- Exercise goal -
In the entries below, find every line with "text" and copy it.

- Recorded information -
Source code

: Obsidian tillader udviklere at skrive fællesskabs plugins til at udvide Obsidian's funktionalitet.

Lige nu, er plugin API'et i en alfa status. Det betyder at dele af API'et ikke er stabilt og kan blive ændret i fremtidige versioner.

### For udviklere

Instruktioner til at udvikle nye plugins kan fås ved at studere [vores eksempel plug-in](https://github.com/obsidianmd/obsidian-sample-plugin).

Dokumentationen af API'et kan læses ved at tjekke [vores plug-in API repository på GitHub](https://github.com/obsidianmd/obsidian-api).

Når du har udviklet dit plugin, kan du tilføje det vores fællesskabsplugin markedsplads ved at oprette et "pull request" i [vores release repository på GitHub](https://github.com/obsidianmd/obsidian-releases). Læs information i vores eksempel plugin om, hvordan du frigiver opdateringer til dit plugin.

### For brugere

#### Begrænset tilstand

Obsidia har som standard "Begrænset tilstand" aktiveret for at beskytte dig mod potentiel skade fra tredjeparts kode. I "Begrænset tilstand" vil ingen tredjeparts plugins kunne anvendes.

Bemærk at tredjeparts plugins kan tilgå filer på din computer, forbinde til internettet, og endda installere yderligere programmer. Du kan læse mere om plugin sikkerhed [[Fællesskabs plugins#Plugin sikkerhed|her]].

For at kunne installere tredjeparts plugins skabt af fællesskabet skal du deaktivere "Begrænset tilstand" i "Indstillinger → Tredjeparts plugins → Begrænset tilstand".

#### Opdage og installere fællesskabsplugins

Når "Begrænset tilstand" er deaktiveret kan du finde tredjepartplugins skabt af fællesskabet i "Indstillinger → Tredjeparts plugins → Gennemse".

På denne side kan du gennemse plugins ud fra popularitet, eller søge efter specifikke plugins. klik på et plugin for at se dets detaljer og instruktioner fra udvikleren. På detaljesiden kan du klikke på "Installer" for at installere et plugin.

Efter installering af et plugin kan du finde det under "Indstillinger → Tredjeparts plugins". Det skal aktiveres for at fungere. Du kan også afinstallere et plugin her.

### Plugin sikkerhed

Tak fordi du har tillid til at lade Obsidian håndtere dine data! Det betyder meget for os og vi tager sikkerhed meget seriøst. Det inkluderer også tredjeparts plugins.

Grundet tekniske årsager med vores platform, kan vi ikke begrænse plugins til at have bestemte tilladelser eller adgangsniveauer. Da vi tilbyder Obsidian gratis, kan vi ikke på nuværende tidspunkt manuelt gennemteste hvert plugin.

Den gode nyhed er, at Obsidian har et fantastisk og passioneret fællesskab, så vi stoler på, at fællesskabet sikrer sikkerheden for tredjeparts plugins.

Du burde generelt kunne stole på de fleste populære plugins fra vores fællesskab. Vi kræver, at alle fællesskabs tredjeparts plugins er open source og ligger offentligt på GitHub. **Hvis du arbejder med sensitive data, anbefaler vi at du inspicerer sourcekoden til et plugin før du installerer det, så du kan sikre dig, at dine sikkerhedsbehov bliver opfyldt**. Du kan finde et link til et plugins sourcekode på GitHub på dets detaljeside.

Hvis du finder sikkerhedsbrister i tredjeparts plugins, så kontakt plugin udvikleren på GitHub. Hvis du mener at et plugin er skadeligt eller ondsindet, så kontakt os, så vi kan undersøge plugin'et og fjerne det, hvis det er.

--

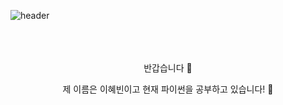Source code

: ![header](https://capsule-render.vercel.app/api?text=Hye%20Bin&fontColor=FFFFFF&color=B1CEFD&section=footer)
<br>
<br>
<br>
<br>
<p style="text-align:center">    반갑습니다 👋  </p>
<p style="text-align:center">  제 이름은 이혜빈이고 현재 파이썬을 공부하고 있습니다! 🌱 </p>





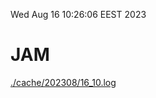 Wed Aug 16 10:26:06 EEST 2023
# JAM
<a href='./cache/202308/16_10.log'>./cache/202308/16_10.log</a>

...

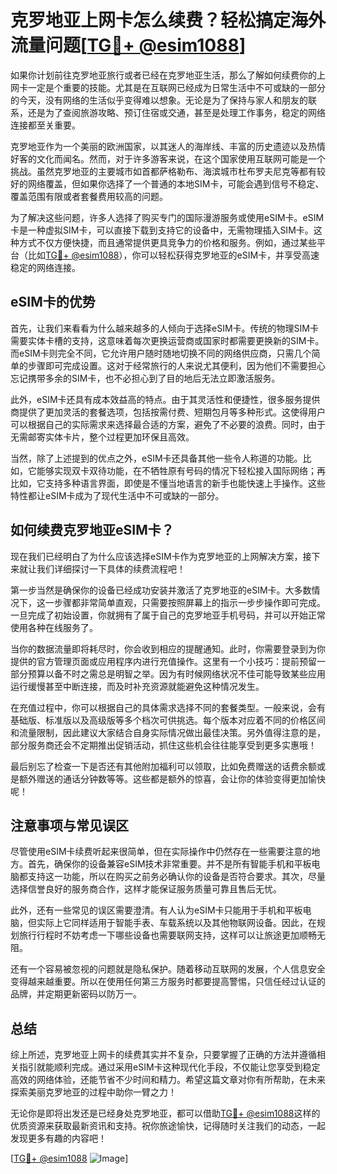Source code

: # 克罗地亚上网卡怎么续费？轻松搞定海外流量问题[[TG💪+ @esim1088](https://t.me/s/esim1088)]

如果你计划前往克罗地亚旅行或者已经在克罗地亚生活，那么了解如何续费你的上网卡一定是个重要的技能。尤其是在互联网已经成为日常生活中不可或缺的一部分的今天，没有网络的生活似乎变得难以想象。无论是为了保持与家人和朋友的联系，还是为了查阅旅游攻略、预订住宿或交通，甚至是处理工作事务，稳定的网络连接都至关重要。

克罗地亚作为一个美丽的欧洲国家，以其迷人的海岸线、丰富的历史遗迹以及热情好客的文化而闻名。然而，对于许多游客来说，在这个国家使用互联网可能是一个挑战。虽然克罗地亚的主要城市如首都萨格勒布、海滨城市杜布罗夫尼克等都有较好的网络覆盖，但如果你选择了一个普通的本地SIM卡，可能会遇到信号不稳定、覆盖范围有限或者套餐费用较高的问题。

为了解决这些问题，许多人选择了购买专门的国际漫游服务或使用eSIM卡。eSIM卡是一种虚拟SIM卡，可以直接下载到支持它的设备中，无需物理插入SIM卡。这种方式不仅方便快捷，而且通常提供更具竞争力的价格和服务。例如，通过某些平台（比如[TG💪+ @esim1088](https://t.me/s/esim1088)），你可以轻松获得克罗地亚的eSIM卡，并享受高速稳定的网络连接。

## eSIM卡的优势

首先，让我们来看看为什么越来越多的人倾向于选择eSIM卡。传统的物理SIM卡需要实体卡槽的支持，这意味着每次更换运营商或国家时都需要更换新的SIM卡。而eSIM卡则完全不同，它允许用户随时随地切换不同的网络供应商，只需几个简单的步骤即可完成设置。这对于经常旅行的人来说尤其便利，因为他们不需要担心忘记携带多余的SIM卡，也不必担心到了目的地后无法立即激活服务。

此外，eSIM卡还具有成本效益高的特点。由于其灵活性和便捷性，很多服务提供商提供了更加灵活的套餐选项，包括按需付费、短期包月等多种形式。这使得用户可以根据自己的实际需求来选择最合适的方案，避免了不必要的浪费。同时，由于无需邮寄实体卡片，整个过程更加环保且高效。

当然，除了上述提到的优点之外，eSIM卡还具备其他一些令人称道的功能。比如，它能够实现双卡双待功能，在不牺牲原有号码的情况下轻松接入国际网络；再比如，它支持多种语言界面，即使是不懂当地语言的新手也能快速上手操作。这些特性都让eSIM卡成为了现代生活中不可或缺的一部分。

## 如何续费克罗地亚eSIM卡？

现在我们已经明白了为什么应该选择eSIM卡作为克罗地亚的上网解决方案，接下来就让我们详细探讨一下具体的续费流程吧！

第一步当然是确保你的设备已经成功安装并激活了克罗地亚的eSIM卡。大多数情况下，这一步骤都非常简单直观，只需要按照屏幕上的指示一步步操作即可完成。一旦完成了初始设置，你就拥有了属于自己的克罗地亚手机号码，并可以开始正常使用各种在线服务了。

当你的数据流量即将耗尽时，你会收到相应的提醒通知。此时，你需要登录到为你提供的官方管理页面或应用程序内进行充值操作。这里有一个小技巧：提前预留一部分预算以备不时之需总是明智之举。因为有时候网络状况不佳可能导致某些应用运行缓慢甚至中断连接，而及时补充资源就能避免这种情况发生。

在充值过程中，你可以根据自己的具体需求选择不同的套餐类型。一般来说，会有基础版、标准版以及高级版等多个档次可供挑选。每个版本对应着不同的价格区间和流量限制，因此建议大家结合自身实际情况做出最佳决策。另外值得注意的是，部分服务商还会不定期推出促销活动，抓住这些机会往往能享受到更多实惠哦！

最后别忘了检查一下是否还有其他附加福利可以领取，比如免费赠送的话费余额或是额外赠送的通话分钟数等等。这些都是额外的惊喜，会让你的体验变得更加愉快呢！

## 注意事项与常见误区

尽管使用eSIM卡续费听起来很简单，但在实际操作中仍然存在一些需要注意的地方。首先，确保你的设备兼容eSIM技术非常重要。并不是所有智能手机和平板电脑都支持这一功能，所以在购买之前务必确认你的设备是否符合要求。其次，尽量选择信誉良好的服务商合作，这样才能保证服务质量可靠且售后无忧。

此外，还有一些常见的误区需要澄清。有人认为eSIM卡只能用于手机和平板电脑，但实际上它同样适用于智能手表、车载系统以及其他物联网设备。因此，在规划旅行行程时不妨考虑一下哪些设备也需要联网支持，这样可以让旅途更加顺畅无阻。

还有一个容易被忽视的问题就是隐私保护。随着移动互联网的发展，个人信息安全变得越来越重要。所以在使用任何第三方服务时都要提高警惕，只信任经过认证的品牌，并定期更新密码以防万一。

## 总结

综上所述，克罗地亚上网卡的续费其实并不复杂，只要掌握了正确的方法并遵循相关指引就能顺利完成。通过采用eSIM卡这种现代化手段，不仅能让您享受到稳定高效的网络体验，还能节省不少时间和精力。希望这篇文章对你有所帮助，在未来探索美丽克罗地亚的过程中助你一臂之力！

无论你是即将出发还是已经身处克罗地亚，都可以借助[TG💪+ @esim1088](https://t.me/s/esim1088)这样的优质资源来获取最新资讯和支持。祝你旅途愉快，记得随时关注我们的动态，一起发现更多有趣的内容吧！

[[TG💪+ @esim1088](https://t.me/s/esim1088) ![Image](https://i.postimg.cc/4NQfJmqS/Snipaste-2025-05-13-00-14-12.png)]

- Written response -
: ![header](https://capsule-render.vercel.app/api?text=Hye%20Bin&fontColor=FFFFFF&color=B1CEFD&section=footer)
<p style="text-align:center">    반갑습니다 👋  </p>
<p style="text-align:center">  제 이름은 이혜빈이고 현재 파이썬을 공부하고 있습니다! 🌱 </p>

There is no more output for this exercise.